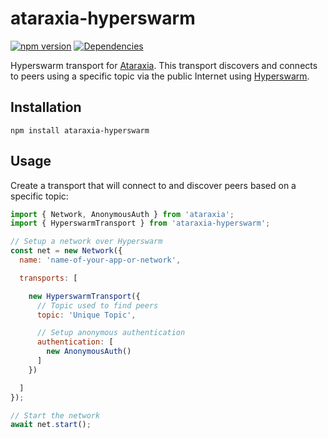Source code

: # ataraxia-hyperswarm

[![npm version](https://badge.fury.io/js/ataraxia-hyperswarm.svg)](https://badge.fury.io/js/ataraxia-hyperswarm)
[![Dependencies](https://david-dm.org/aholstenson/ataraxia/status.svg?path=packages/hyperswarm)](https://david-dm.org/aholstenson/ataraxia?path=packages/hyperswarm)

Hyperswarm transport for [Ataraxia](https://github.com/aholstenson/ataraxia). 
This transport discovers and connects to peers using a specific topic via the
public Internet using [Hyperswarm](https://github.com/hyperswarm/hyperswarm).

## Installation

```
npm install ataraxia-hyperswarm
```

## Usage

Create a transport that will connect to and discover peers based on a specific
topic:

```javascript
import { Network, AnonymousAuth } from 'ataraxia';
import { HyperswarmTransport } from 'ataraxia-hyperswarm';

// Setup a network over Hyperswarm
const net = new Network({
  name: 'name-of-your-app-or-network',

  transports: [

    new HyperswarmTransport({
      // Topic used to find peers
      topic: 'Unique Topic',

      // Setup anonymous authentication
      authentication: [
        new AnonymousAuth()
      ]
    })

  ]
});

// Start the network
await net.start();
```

━━━━━━━━━━━━━━━━━━━━

» **Work to be completed**
A bare number should be your reply: how many lines in the entries above include the word "authentication".

» **Answer box**
2